Now that I’ve read the book, I won’t be assigning it in my classes – not because it’s not excellent (it is!), but because it is so profoundly dispiriting. Russakoff’s research reveals the flaws of a strategy that imposes outsiders’ ideas onto an unfamiliar context. It also reveals the flaws of a strategy that fails to meaningfully engage community members in considering the value (if there is any) of those ideas.

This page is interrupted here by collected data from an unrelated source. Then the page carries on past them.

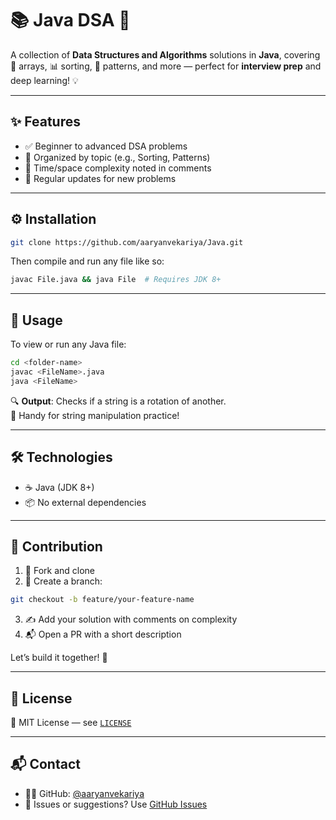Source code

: # 📚 Java DSA 🚀

A collection of **Data Structures and Algorithms** solutions in **Java**, covering 📌 arrays, 📊 sorting, 🎨 patterns, and more — perfect for **interview prep** and deep learning! 💡

---

## ✨ Features

- ✅ Beginner to advanced DSA problems  
- 📂 Organized by topic (e.g., Sorting, Patterns)  
- 🧠 Time/space complexity noted in comments  
- 🔄 Regular updates for new problems  

---

## ⚙️ Installation

```bash
git clone https://github.com/aaryanvekariya/Java.git
```

Then compile and run any file like so:

```bash
javac File.java && java File  # Requires JDK 8+
```

---

## 🧪 Usage

To view or run any Java file:

```bash
cd <folder-name>
javac <FileName>.java
java <FileName>
```

🔍 **Output**: Checks if a string is a rotation of another.  
🧠 Handy for string manipulation practice!

---

## 🛠️ Technologies

- ☕ Java (JDK 8+)  
- 📦 No external dependencies

---

## 🤝 Contribution

1. 🍴 Fork and clone  
2. 🌿 Create a branch:

```bash
git checkout -b feature/your-feature-name
```

3. ✍️ Add your solution with comments on complexity  
4. 📬 Open a PR with a short description

Let’s build it together! 🔧

---

## 📄 License

📝 MIT License — see [`LICENSE`](./License.txt)

---

## 📬 Contact

- 🧑‍💻 GitHub: [@aaryanvekariya](https://github.com/aaryanvekariya)  
- 🐞 Issues or suggestions? Use [GitHub Issues](https://github.com/aaryanvekariya/Java/issues)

The fact that corporate reform hasn’t been successful isn’t news, but Russakoff’s storytelling helps us understand why. Zuckerberg and his alliance of reformers truly believed that the linchpin of Newark’s problem was the teacher contract, and the bulk of his philanthropic project went to dismantling and rebuilding this element of the Newark school system. But Russakoff gets into the schools and walks alongside the “good teachers.” She finds that the problems involved in teaching are much more complex than just evaluation and tenure. There are questions of how many teachers should be in a classroom. There are questions of social supports and psychological need and supplies and programs. The failure to direct money toward those issues crippled the reformers’ efforts to change the teaching landscape in the city.
Russakoff also looks at the resistance of community members to reformers’ ideas. This resistance persisted even in the face of the schools’ repeated and ongoing failure to prepare kids for graduation. In some cases, the resistance existed for its own sake – ideas were rejected only because they came from an outsider. Zuckerberg ultimately turned his attention to different projects – perhaps with greater wisdom, but away, decisively, from Newark.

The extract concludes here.